Is the uptime really technically true? Sure, the Voyager has been operating for 40+ years, but all embedded systems must have watchdog timers. And given how hostile the space environment is, I'll be surprised if the main system hasn't been reset by a watchdog timer for a couple of times to recover from fault conditions, thus the actual uptime must be much less than that.
"Practically all of Voyager's redundancy is gone now, either because something broke along the way or it was turned off to conserve power. Of the 11 original instruments on Voyager 1, only five remain"
It suddenly started returning corrupted frames. So engineers had it slowly transmit a core dump, and found a single flipped bit. To fix the problem, they "reset" the computer, which I assume means they rebooted it.
> Most spacecraft have more than one Command Loss Timer Reset for subsystem level safety reasons, with the Voyager craft using at least 7 of these timers.
Isn't this splitting hairs? The real achievement it seems to me is continuous operation within spec. The watchdog timers (whatever they are) are part of the design that enabled this. I don't think it lessens the achievement at all.

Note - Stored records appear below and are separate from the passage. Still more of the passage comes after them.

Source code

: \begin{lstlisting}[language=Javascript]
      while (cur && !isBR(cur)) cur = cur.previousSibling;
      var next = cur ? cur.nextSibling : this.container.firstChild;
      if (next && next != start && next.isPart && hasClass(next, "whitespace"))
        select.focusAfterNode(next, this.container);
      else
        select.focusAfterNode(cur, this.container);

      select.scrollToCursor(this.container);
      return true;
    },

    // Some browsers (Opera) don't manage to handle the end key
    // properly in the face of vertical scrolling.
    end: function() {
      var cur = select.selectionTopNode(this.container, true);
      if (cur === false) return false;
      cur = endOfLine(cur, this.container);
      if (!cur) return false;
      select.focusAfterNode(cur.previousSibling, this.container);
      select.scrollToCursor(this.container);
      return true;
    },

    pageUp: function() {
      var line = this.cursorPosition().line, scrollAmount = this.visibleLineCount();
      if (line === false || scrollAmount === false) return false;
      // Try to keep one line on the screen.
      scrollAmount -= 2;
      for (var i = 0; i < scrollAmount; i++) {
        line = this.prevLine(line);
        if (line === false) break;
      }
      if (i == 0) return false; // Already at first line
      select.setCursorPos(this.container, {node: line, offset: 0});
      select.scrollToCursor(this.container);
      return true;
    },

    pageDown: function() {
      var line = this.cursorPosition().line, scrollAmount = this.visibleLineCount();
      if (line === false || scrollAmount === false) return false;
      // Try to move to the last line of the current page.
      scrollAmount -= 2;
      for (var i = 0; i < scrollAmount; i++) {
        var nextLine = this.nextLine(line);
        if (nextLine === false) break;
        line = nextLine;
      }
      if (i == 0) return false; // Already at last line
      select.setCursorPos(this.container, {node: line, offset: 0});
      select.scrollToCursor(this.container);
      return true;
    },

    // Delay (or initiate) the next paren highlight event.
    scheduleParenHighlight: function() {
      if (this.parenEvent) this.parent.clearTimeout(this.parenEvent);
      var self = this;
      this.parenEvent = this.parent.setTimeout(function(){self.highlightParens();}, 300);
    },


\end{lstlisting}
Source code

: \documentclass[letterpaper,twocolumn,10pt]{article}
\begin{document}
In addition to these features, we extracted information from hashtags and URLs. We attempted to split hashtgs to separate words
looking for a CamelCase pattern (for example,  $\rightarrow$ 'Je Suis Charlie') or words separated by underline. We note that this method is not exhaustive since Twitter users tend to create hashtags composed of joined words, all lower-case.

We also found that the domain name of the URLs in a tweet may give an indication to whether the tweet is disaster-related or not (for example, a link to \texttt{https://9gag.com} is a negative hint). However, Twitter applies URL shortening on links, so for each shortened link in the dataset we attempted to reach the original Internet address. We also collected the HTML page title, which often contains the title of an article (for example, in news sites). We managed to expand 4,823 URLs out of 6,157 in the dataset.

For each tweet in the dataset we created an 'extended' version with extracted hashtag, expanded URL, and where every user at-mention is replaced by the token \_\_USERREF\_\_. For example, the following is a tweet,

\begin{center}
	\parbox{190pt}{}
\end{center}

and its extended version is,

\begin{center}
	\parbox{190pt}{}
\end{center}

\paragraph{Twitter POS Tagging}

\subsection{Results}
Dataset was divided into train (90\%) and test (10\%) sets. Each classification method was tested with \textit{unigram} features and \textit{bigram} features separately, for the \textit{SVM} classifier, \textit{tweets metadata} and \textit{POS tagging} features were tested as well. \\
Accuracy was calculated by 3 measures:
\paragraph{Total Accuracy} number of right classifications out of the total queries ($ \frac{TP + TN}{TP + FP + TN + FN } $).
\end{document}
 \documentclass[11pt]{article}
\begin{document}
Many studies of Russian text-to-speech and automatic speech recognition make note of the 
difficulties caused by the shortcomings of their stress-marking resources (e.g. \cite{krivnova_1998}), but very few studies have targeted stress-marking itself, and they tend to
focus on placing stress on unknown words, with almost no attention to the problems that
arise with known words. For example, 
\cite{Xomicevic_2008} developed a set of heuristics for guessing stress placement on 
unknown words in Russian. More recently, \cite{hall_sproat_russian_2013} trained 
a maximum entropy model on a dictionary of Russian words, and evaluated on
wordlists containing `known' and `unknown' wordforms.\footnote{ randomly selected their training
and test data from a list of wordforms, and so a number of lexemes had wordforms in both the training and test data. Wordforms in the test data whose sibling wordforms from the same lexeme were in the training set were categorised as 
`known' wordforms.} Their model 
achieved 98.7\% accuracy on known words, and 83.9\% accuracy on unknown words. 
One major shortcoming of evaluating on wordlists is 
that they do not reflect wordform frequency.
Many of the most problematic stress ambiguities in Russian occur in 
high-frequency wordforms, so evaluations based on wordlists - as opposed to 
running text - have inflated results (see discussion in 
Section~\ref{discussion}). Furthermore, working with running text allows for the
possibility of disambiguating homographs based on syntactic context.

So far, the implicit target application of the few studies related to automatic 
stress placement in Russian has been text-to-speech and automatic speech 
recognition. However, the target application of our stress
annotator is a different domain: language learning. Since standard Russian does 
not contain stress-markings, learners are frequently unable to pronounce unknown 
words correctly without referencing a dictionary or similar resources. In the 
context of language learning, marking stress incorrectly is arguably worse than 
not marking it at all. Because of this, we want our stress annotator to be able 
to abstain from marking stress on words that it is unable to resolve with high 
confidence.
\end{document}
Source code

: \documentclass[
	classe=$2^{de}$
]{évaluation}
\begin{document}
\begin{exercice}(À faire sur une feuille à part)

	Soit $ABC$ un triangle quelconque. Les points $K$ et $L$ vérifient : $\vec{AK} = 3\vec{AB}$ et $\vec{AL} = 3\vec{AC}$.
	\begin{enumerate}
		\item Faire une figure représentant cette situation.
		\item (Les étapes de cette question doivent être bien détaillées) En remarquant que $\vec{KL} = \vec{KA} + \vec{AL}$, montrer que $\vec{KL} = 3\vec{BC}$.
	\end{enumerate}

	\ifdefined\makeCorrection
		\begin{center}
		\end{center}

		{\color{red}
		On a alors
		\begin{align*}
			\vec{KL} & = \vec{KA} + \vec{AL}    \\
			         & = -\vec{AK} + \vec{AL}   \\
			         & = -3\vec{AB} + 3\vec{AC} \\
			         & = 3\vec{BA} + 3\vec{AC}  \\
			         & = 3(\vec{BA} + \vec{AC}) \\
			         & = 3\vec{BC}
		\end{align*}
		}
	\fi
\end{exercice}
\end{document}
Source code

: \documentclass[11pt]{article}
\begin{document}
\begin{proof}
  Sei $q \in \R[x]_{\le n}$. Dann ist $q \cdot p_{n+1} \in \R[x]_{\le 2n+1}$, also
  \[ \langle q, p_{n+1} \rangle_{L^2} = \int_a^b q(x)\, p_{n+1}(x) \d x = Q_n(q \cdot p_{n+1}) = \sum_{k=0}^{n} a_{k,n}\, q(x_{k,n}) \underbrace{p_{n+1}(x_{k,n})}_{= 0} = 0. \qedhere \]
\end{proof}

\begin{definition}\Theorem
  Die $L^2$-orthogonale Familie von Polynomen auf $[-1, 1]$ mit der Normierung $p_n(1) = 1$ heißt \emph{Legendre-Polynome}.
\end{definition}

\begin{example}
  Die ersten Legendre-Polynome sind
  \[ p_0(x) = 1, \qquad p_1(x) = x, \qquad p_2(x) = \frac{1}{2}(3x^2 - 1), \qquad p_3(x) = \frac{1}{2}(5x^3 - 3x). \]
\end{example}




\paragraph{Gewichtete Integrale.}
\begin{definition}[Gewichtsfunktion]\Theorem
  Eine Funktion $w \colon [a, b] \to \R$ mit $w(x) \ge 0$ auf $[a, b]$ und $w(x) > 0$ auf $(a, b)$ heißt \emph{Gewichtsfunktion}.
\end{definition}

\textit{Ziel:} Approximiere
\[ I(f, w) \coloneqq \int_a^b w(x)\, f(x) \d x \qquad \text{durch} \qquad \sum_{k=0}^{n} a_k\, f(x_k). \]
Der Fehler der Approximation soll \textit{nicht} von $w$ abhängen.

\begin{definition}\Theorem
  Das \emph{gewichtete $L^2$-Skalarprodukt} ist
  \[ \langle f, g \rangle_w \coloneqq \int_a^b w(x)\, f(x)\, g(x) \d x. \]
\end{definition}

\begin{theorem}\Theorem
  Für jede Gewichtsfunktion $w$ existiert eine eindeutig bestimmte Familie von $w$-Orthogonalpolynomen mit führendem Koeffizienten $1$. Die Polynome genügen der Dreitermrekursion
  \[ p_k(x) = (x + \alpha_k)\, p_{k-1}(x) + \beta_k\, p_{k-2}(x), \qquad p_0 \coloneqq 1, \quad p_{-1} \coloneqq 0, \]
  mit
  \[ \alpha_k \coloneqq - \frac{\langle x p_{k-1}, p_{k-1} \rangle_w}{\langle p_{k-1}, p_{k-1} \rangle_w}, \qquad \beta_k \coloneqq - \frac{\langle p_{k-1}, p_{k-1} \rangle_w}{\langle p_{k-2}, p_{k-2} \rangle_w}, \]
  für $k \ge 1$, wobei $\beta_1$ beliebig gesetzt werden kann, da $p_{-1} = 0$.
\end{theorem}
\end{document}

> I don't think it lessens the achievement at all.
I was not implying that "the fact that the system has been rebooted lessens the achievement", I said none of it. I was just wondering about details of the system and technical accuracy of the statement, isn't it the point of posting on HN?
Running a probe for 15,364 days without even a single bit flip or poweroff would be an extraordinary miracle that exceeded all reasonable expectations, not simply the grestest accomplishment.
Please don't assume that every technical statements/questions imply undervaluation, criticism or attack, regardless of how common they are in tech.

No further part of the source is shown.